During the course of the semester, we will be blogging together about the texts we are reading. Each student will be responsible for leading this online discussion three times during the course of the term.

When it is your time to be the blog author for a class period, you must have read your texts and posted an ~500 word response to the class blog by 11:59PM on the day before class (Mondays and Wednesdays). For these responses, you may need to do some additional reading about the history of the text and the biography of the author. For everyone else in class (including me), we will need to read your entry and offer a substantive comment on it before class starts on the following day.

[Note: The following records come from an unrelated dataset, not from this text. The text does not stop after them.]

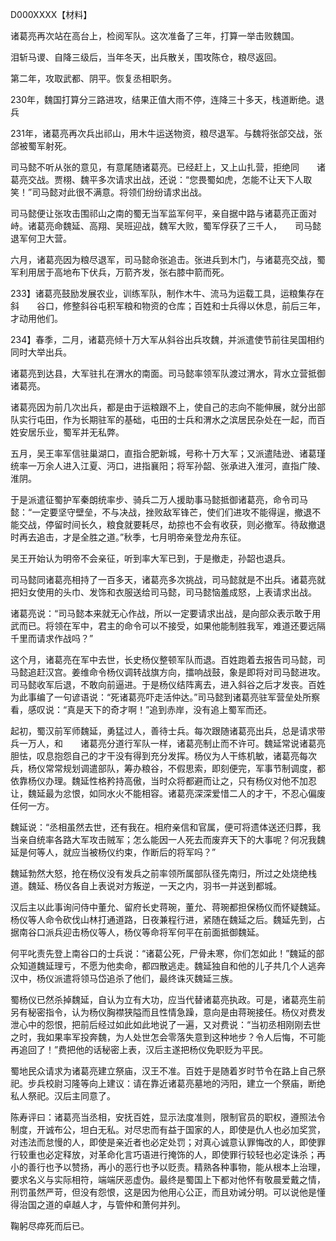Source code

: D000XXXX【材料】



诸葛亮再次站在高台上，检阅军队。这次准备了三年，打算一举击败魏国。

泪斩马谡、自降三级后，当年冬天，出兵散关，围攻陈仓，粮尽返回。

第二年，攻取武都、阴平。恢复丞相职务。

230年，魏国打算分三路进攻，结果正值大雨不停，连降三十多天，栈道断绝。退兵

231年，诸葛亮再次兵出祁山，用木牛运送物资，粮尽退军。与魏将张郃交战，张郃被蜀军射死。

司马懿不听从张的意见，有意尾随诸葛亮。已经赶上，又上山扎营，拒绝同　　诸葛亮交战。贾栩、魏平多次请求出战，还说：“您畏蜀如虎，怎能不让天下人取笑！”司马懿对此很不满意。将领们纷纷请求出战。

司马懿便让张攻击围祁山之南的蜀无当军监军何平，亲自据中路与诸葛亮正面对峙。诸葛亮命魏延、高翔、吴班迎战，魏军大败，蜀军俘获了三千人，　　司马懿退军何卫大营。

六月，诸葛亮因为粮尽退军，司马懿命张追击。张进兵到木门，与诸葛亮交战，蜀军利用居于高地布下伏兵，万箭齐发，张右膝中箭而死。

233】诸葛亮鼓励发展农业，训练军队，制作木牛、流马为运载工具，运粮集存在斜　　谷口，修整斜谷屯积军粮和物资的仓库；百姓和士兵得以休息，前后三年，才动用他们。

234】春季，二月，诸葛亮倾十万大军从斜谷出兵攻魏，并派遣使节前往吴国相约同时大举出兵。

诸葛亮到达县，大军驻扎在渭水的南面。司马懿率领军队渡过渭水，背水立营抵御诸葛亮。

诸葛亮因为前几次出兵，都是由于运粮跟不上，使自己的志向不能伸展，就分出部队实行屯田，作为长期驻军的基础，屯田的士兵和渭水之滨居民杂处在一起，而百姓安居乐业，蜀军并无私弊。

五月，吴王率军信驻巢湖口，直指合肥新城，号称十万大军；又派遣陆逊、诸葛瑾统率一万余人进入江夏、沔口，进指襄阳；将军孙韶、张承进入淮河，直指广陵、淮阴。

于是派遣征蜀护军秦朗统率步、骑兵二万人援助事马懿抵御诸葛亮，命令司马懿：“一定要坚守壁垒，不与决战，挫败敌军锋芒，使们们进攻不能得逞，撤退不能交战，停留时间长久，粮食就要耗尽，劫掠也不会有收获，则必撤军。待敌撤退时再去追击，才是全胜之道。”秋季，七月明帝亲登龙舟东征。

吴王开始认为明帝不会亲征，听到率大军已到，于是撤走，孙韶也退兵。

司马懿同诸葛亮相持了一百多天，诸葛亮多次挑战，司马懿就是不出兵。诸葛亮就把妇女使用的头巾、发饰和衣服送给司马懿，司马懿恼羞成怒，上表请求出战。

诸葛亮说：“司马懿本来就无心作战，所以一定要请求出战，是向部众表示敢于用武而已。将领在军中，君主的命令可以不接受，如果他能制胜我军，难道还要远隔千里而请求作战吗？”

这个月，诸葛亮在军中去世，长史杨仪整顿军队而退。百姓跑着去报告司马懿，司马懿追赶汉宫。姜维命令杨仪调转战旗方向，擂响战鼓，象是即将对司马懿进攻。司马懿收军后退，不敢向前逼进。于是杨仪结阵离去，进入斜谷之后才发丧。百姓为此事编了一句谚语说：“死诸葛亮吓走活仲达。”司马懿到诸葛亮驻军营垒处所察看，感叹说：“真是天下的奇才啊！”追到赤岸，没有追上蜀军而还。

起初，蜀汉前军师魏延，勇猛过人，善待士兵。每次跟随诸葛亮出兵，总是请求带兵一万人，和　　诸葛亮分道行军队一样，诸葛亮制止而不许可。魏延常说诸葛亮胆怯，叹息抱怨自己的才干没有得到充分发挥。杨仪为人干练机敏，诸葛亮每次兵，杨仪常常规划调遣部队，筹办粮谷，不假思索，即刻便完，军事节制调度，都依靠杨仪办理。魏延性格矜持高傲，当时众将都避而让之，只有杨仪对他不加忍让，魏延最为忿恨，如同水火不能相容。诸葛亮深深爱惜二人的才干，不忍心偏废任何一方。

魏延说：“丞相虽然去世，还有我在。相府亲信和官属，便可将遗体送还归葬，我当亲自统率各路大军攻击贼军；怎么能因一人死去而废弃天下的大事呢？何况我魏延是何等人，就应当被杨仪约束，作断后的将军吗？”

魏延勃然大怒，抢在杨仪没有发兵之前率领所属部队径先南归，所过之处烧绝栈道。魏延、杨仪各自上表说对方叛逆，一天之内，羽书一并送到都城。

汉后主以此事询问侍中董允、留府长史蒋琬，董允、蒋琬都担保杨仪而怀疑魏延。杨仪等人命令砍伐山林打通道路，日夜兼程行进，紧随在魏延之后。魏延先到，占据南谷口派兵迎击杨仪等人，杨仪等命将军何平在前面抵御魏延。

何平叱责先登上南谷口的士兵说：“诸葛公死，尸骨未寒，你们怎如此！”魏延的部众知道魏延理亏，不愿为他卖命，都四散逃走。魏延独自和他的儿子共几个人逃奔汉中，杨仪派遣将领马岱追杀了他们，最终诛灭魏延三族。

蜀杨仪已然杀掉魏延，自认为立有大功，应当代替诸葛亮执政。可是，诸葛亮生前另有秘密指令，认为杨仪胸襟狭隘而且性情急躁，意向是由蒋琬接任。杨仪对费发泄心中的怨恨，把前后经过如此如此地说了一遍，又对费说：“当初丞相刚刚去世之时，我如果率军投奔魏，为人处世怎会零落失意到这种地步？令人后悔，不可能再追回了！”费把他的话秘密上表，汉后主遂把杨仪免职贬为平民。

蜀地民众请求为诸葛亮建立祭庙，汉王不准。百姓于是随着岁时节令在路上自己祭祀。步兵校尉习隆等向上建议：请在靠近诸葛亮墓地的沔阳，建立一个祭庙，断绝私人祭祀。汉后主同意了。

陈寿评曰：诸葛亮当丞相，安抚百姓，显示法度准则，限制官员的职权，遵照法令制度，开诚布公，坦白无私。对尽忠而有益于国家的人，即使是仇人也必加奖赏，对违法而怠慢的人，即使是亲近者也必定处罚；对真心诚意认罪悔改的人，即使罪行较重也必定释放，对革命化言巧语进行掩饰的人，即使罪行较轻也必定诛杀；再小的善行也予以赞扬，再小的恶行也予以贬责。精熟各种事物，能从根本上治理，要求名义与实际相符，端端厌恶虚伪。最终是蜀国上下都对他怀有敬晨爱戴之情，刑罚虽然严苛，但没有怨恨，这是因为他用心公正，而且劝诫分明。可以说他是懂得治国之道的卓越人才，与管仲和萧何并列。

鞠躬尽瘁死而后已。



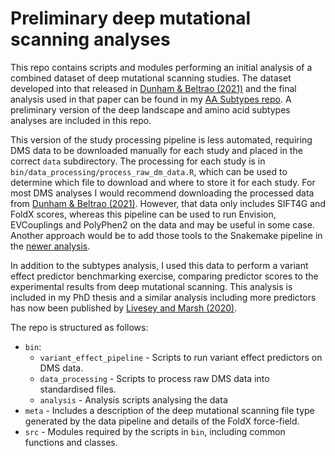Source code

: # Preliminary deep mutational scanning analyses

This repo contains scripts and modules performing an initial analysis of a combined dataset of deep mutational scanning studies.
The dataset developed into that released in [Dunham & Beltrao (2021)](https://www.embopress.org/doi/full/10.15252/msb.202110305) and the final analysis used in that paper can be found in my [AA Subtypes repo](https://github.com/allydunham/aa_subtypes).
A preliminary version of the deep landscape and amino acid subtypes analyses are included in this repo.

This version of the study processing pipeline is less automated, requiring DMS data to be downloaded manually for each study and placed in the correct `data` subdirectory.
The processing for each study is in `bin/data_processing/process_raw_dm_data.R`, which can be used to determine which file to download and where to store it for each study.
For most DMS analyses I would recommend downloading the processed data from [Dunham & Beltrao (2021)](https://www.embopress.org/doi/full/10.15252/msb.202110305).
However, that data only includes SIFT4G and FoldX scores, whereas this pipeline can be used to run Envision, EVCouplings and PolyPhen2 on the data and may be useful in some case.
Another approach would be to add those tools to the Snakemake pipeline in the [newer analysis](https://github.com/allydunham/aa_subtypes).

In addition to the subtypes analysis, I used this data to perform a variant effect predictor benchmarking exercise, comparing predictor scores to the experimental results from deep mutational scanning.
This analysis is included in my PhD thesis and a similar analysis including more predictors has now been published by [Livesey and Marsh (2020)](https://www.embopress.org/doi/full/10.15252/msb.20199380).

The repo is structured as follows:

* `bin`:
  * `variant_effect_pipeline` - Scripts to run variant effect predictors on DMS data.
  * `data_processing` - Scripts to process raw DMS data into standardised files.
  * `analysis` - Analysis scripts analysing the data
* `meta` - Includes a description of the deep mutational scanning file type generated by the data pipeline and details of the FoldX force-field.
* `src` - Modules required by the scripts in `bin`, including common functions and classes.
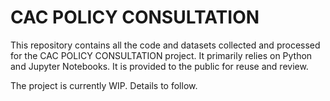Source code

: <h1>CAC POLICY CONSULTATION</h1>

This repository contains all the code and datasets collected and processed for the CAC POLICY CONSULTATION project. It primarily relies on Python and Jupyter Notebooks. It is provided to the public for reuse and review.

The project is currently WIP. Details to follow.

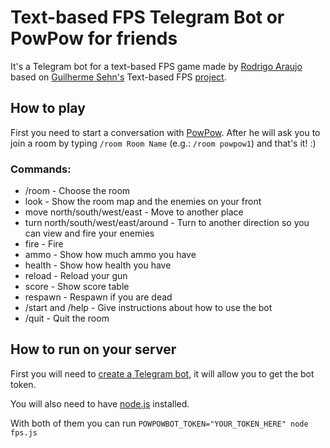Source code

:Text-based FPS Telegram Bot or PowPow for friends
==============
It's a Telegram bot for a text-based FPS game made by [Rodrigo Araujo](http://www.dygufa.com/) based on [Guilherme Sehn's](http://www.guisehn.com/) Text-based FPS [project](https://github.com/guisehn/text-based-fps). 

How to play
----------

First you need to start a conversation with [PowPow](telegram.me/powpowbot). After he will ask you to join a room by typing `/room Room Name` (e.g.: `/room powpow1`) and that's it! :)

### Commands:

* /room - Choose the room 
* look - Show the room map and the enemies on your front
* move north/south/west/east - Move to another place
* turn north/south/west/east/around - Turn to another direction so you can view and fire your enemies
* fire - Fire
* ammo - Show how much ammo you have
* health - Show how health you have
* reload - Reload your gun
* score - Show score table
* respawn - Respawn if you are dead
* /start and /help - Give instructions about how to use the bot
* /quit - Quit the room

How to run on your server
----------

First you will need to [create a Telegram bot](https://core.telegram.org/bots#3-how-do-i-create-a-bot), it will allow you to get the bot token.

You will also need to have [node.js](http://nodejs.org/) installed.

With both of them you can run `POWPOWBOT_TOKEN="YOUR_TOKEN_HERE" node fps.js `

We will use these posts as starting points for any class discussions, so it is important that in your blog posts, you identify themes and ideas you find interesting in the works you have read. Do you find the style of a particular poet to be interesting? Did you find the content to be interesting? Do you want more background on a particular short story and wish to provide it? How you approach this is up to you, but, importantly, you will be responsible for setting the terms for our discussion in class. You have to be thorough and handle this responsibility with care.

I will blog for the first week in class to show you some idea of what’s expected.